The Philosophy of the Museum

      It was Niels Bohr who said in 1926 that light is not just a wave, nor just a particle; it has a dual nature both, a wave and a particle. A similar duality exists between Art & Science, a premise that underlines this museum, in that: (a) Art is used as a means to illustrate science, and (b) Science is instrumental in creating art. Such a combination between Art & Science in a museum is unique, making it the first of its kind.
      The museum, founded in 1998, aims at educating the future generation in Science through Art, and vice-versa.



The Museum Interior

      The museum is located in the central lobby of the four-story Kreitman-Zlotowski Building which reminds the famous Guggenheim Museum in New York. The building is usually crowded with students, faculty, school children, as well as the general public, who are thus continuously exposed to famous art paintings. The exhibition has been expanded to the Larry Goodman Family Administration Building for Engineering Sciences. The museum displays holograms and approximately 200 works of famous artists to demonstrate the duality between Art & Science.

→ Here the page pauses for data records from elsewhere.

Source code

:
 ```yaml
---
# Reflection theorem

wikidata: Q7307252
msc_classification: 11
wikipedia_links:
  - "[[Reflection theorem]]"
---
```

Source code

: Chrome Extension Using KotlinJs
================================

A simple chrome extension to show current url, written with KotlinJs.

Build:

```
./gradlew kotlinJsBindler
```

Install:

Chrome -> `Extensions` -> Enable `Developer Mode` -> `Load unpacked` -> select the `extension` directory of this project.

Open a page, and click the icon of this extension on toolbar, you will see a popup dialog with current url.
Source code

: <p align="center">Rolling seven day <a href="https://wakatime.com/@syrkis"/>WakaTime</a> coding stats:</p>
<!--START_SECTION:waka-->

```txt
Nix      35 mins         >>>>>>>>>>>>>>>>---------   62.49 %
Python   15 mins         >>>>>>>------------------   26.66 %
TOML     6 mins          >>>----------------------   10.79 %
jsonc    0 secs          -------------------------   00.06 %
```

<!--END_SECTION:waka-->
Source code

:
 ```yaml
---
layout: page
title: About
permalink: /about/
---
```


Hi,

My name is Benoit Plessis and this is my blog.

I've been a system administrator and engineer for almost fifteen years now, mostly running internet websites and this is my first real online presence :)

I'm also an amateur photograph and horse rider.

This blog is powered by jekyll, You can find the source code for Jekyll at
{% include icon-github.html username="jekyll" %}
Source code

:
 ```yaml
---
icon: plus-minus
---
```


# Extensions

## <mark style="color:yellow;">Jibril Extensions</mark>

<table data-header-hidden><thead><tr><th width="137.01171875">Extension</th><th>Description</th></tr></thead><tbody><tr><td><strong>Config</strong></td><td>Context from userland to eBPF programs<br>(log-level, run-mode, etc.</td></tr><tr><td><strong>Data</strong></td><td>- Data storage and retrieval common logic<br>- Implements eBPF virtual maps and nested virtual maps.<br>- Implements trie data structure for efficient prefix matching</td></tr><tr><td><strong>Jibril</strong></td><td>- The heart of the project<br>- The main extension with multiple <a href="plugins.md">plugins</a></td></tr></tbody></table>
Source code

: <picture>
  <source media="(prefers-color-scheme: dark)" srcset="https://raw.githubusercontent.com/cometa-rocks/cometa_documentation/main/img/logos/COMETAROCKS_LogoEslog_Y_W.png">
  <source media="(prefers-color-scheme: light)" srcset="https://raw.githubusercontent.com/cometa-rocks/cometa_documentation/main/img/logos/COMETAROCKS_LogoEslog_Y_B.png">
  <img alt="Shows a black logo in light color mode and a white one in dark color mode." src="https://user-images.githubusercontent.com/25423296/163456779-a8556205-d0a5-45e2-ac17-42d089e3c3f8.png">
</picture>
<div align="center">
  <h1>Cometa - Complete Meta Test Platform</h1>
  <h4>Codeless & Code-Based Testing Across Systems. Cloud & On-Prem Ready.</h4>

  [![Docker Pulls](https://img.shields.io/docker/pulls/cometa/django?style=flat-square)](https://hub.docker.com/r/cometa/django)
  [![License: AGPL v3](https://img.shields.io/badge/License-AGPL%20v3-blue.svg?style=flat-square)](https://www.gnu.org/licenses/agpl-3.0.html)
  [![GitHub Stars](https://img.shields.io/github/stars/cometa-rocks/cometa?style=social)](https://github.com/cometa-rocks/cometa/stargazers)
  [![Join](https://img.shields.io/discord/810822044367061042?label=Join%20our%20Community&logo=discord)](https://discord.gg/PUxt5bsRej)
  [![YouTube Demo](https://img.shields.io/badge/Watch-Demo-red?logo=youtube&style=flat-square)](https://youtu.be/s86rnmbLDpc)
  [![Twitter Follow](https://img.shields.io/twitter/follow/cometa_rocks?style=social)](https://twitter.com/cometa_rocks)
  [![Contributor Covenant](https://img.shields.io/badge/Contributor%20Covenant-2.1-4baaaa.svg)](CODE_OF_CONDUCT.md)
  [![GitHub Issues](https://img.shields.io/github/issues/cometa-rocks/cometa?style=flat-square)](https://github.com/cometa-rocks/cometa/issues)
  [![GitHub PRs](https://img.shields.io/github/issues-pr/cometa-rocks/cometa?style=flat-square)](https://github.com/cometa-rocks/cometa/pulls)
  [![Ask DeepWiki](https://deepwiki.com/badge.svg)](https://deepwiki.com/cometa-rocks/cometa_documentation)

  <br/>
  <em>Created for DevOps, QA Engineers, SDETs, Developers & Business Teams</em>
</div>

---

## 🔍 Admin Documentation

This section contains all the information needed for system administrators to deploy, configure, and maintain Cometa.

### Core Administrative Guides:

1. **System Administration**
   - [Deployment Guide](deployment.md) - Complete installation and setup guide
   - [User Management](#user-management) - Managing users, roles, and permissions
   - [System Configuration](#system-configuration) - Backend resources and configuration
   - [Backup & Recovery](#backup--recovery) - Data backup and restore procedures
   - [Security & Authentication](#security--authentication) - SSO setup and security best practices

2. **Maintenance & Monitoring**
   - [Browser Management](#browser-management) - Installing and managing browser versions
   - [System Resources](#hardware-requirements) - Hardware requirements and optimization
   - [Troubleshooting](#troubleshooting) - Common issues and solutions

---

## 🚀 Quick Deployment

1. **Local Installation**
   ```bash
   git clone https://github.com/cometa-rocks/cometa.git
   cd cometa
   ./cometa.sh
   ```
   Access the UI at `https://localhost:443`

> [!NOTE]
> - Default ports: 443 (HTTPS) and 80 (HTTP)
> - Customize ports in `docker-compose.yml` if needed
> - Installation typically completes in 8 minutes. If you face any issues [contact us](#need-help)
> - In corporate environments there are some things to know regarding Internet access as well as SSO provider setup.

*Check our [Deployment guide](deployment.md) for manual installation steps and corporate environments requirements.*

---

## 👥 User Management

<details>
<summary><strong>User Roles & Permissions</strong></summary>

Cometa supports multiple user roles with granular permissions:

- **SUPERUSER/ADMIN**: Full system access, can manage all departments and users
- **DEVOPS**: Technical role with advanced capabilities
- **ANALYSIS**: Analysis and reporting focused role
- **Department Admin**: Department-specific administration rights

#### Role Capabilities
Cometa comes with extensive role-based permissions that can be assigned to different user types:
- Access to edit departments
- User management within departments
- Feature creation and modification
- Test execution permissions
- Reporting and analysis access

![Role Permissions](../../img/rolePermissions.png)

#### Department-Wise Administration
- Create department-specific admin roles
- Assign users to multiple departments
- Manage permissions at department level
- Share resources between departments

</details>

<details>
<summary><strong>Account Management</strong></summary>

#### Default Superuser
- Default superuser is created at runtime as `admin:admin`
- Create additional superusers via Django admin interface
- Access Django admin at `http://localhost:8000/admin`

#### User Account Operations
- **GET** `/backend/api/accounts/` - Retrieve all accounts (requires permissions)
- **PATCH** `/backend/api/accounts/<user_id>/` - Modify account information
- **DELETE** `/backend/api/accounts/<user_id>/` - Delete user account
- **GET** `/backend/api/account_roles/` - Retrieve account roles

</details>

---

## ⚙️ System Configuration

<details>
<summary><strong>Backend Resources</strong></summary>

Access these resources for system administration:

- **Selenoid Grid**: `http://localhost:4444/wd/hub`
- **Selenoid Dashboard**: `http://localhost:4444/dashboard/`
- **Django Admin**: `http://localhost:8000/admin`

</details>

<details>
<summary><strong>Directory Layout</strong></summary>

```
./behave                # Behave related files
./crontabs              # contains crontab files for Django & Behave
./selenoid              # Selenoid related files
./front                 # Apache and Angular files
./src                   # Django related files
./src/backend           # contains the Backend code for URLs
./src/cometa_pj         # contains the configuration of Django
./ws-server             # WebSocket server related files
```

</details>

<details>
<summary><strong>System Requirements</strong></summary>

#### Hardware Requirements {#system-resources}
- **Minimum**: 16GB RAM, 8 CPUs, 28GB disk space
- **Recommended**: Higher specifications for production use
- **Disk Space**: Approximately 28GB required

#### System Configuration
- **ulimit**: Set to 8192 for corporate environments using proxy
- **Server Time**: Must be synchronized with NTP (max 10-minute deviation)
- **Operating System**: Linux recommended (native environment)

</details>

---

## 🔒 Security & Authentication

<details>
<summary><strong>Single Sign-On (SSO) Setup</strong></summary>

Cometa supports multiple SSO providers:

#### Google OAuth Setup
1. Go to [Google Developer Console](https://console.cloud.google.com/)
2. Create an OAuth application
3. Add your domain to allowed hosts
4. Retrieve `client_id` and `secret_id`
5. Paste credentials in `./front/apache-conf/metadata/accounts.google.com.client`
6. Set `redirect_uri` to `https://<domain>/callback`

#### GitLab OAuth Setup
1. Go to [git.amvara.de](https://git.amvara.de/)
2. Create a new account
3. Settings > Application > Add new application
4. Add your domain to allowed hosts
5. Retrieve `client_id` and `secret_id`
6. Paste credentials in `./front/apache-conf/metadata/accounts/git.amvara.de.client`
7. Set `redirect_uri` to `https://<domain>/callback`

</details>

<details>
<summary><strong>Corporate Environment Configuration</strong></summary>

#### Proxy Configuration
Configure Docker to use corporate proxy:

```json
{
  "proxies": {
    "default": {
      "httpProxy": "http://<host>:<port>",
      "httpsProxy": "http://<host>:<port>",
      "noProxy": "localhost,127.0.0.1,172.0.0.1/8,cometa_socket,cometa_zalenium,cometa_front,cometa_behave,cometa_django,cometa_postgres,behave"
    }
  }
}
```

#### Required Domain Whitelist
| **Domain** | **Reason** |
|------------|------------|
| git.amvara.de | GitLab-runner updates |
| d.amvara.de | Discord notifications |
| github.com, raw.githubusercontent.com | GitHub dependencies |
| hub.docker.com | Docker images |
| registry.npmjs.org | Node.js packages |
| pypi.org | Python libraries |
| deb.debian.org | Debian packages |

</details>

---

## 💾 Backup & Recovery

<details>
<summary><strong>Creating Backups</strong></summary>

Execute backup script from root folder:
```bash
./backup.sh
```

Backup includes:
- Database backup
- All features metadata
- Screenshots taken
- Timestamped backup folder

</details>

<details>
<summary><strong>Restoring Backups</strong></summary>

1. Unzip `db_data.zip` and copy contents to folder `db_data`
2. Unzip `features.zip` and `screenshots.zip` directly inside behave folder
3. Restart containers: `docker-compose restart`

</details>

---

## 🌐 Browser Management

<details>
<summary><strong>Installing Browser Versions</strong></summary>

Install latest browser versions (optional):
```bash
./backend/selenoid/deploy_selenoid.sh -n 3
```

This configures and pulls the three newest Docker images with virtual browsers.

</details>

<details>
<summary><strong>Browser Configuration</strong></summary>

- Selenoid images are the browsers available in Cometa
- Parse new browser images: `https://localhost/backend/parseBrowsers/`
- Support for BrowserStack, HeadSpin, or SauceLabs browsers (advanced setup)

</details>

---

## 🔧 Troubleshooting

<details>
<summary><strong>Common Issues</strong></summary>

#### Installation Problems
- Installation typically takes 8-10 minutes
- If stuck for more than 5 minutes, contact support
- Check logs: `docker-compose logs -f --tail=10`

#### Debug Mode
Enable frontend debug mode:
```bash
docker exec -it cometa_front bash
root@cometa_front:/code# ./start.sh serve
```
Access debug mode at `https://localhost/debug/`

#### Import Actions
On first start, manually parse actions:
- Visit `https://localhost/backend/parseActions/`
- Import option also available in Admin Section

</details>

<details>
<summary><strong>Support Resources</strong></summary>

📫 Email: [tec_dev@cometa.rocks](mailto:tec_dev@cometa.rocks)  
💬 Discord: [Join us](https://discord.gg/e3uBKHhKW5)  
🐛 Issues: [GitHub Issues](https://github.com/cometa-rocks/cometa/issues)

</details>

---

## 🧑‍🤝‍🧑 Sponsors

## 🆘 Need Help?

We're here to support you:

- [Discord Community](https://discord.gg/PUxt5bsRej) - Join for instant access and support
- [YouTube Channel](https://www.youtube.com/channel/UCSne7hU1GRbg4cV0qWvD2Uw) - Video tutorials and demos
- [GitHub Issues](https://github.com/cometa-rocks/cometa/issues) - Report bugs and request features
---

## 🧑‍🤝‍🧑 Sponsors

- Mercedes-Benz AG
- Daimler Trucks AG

Vertical View of a Segment

      Among the scientific concepts illustrated in the museum are, for example, Einstein's theory of relativity, gravity and the absence of gravity, entropy, alternative medicine, infinity, the big bang, motion and fluid flow, the concept of time and periodicity as well as perspective. For each category, paintings were selected to depict a specific scientific principle, some by deliberate design of the artist, others without any such intent.
      The scientific principles and sciences that served as a basis for the creation of art include, for example, chaos, space sciences, fluid flow, holography, holusion, rheology, zoology and botany, the psychology of vision cognition by the brain demonstrated by visual illusions, virtual motion as well as impossible and contradictory situations.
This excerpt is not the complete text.